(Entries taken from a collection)

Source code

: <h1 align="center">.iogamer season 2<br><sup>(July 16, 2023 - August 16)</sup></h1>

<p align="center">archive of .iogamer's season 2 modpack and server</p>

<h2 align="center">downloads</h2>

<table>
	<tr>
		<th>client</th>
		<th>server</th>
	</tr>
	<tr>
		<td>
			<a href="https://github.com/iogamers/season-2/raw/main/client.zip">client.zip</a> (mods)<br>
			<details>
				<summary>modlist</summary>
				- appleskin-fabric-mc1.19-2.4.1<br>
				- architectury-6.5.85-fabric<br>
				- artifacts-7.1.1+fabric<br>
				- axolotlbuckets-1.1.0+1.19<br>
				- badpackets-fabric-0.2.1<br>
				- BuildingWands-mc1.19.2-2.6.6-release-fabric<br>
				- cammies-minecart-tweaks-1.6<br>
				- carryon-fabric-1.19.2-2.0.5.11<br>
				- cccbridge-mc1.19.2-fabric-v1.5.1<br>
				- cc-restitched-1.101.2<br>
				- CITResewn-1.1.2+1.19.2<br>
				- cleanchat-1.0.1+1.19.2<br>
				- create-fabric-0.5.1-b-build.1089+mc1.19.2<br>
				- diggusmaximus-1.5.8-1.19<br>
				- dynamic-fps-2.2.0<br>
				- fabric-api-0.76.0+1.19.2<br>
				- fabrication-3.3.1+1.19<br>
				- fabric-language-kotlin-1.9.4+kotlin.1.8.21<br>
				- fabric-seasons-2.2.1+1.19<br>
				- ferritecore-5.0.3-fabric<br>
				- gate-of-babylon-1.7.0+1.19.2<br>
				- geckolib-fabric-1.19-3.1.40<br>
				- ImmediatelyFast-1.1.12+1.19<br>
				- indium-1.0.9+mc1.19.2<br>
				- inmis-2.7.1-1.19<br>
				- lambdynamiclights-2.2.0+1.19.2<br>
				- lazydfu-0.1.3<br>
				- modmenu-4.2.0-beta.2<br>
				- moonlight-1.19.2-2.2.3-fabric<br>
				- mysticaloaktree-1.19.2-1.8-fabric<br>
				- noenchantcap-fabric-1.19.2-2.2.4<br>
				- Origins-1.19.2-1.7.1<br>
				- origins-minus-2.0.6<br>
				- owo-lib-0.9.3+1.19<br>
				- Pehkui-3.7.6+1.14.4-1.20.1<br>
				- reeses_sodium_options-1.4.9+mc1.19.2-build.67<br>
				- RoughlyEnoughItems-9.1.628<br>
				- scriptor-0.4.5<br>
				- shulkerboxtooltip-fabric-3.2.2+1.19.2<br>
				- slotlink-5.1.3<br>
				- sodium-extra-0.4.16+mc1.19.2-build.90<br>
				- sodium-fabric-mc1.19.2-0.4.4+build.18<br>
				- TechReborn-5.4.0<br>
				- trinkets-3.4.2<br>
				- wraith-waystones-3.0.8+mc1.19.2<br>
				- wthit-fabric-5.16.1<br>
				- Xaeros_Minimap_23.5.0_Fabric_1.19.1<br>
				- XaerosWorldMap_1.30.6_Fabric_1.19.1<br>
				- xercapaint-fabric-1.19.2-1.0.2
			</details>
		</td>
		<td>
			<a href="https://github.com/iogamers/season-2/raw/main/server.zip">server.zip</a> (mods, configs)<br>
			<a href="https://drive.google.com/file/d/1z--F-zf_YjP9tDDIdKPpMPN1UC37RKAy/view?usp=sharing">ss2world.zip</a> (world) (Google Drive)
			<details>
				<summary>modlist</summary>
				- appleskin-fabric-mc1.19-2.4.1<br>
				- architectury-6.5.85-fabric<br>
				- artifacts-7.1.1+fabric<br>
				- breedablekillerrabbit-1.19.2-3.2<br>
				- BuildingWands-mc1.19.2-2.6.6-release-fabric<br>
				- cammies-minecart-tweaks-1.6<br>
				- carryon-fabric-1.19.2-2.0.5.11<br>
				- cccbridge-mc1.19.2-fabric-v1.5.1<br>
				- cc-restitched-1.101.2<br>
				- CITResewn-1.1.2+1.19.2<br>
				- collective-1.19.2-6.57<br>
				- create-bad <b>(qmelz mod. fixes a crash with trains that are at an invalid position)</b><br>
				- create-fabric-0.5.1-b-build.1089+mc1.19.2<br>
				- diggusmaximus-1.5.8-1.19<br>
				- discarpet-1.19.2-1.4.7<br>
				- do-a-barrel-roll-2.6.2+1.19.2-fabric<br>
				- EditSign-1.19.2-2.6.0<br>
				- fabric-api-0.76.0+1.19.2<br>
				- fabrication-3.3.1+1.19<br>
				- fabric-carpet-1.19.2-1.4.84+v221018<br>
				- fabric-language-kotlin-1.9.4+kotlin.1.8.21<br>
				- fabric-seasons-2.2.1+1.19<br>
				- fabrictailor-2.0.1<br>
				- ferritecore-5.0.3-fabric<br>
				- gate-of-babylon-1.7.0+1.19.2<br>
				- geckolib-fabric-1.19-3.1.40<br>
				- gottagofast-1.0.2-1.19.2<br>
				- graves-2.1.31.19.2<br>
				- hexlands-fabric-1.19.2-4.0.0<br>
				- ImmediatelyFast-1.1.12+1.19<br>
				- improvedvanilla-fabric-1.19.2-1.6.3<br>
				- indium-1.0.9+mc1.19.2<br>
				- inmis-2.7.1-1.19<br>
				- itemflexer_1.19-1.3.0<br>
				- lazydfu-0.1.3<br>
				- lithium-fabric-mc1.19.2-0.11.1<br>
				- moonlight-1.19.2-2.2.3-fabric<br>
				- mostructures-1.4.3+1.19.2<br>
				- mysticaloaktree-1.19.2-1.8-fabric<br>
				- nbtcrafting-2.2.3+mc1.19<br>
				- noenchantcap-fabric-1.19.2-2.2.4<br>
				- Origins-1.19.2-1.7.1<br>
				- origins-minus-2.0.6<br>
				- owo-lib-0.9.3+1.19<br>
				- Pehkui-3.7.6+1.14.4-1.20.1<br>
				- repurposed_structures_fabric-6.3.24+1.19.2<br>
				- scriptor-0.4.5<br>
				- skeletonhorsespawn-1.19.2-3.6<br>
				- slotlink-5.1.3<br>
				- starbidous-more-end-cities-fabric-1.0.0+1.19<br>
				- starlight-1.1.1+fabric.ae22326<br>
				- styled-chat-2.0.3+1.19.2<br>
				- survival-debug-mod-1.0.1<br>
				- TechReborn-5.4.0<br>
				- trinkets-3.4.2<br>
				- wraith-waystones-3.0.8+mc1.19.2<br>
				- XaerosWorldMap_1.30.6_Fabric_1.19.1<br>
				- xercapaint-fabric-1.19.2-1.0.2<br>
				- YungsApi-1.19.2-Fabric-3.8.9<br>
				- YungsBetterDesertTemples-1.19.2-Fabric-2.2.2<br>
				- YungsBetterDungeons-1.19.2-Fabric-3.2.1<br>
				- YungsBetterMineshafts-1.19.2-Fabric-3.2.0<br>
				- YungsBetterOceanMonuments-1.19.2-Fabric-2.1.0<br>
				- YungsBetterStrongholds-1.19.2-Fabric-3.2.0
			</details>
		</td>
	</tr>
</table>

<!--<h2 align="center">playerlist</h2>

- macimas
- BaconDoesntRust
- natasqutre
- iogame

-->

--- EXERCISE ---
Please report every line of the records above that contains the word "https".

--- ANSWER TO THIS PROBLEM ---
			<a href="https://github.com/iogamers/season-2/raw/main/client.zip">client.zip</a> (mods)<br>
			<a href="https://github.com/iogamers/season-2/raw/main/server.zip">server.zip</a> (mods, configs)<br>
			<a href="https://drive.google.com/file/d/1z--F-zf_YjP9tDDIdKPpMPN1UC37RKAy/view?usp=sharing">ss2world.zip</a> (world) (Google Drive)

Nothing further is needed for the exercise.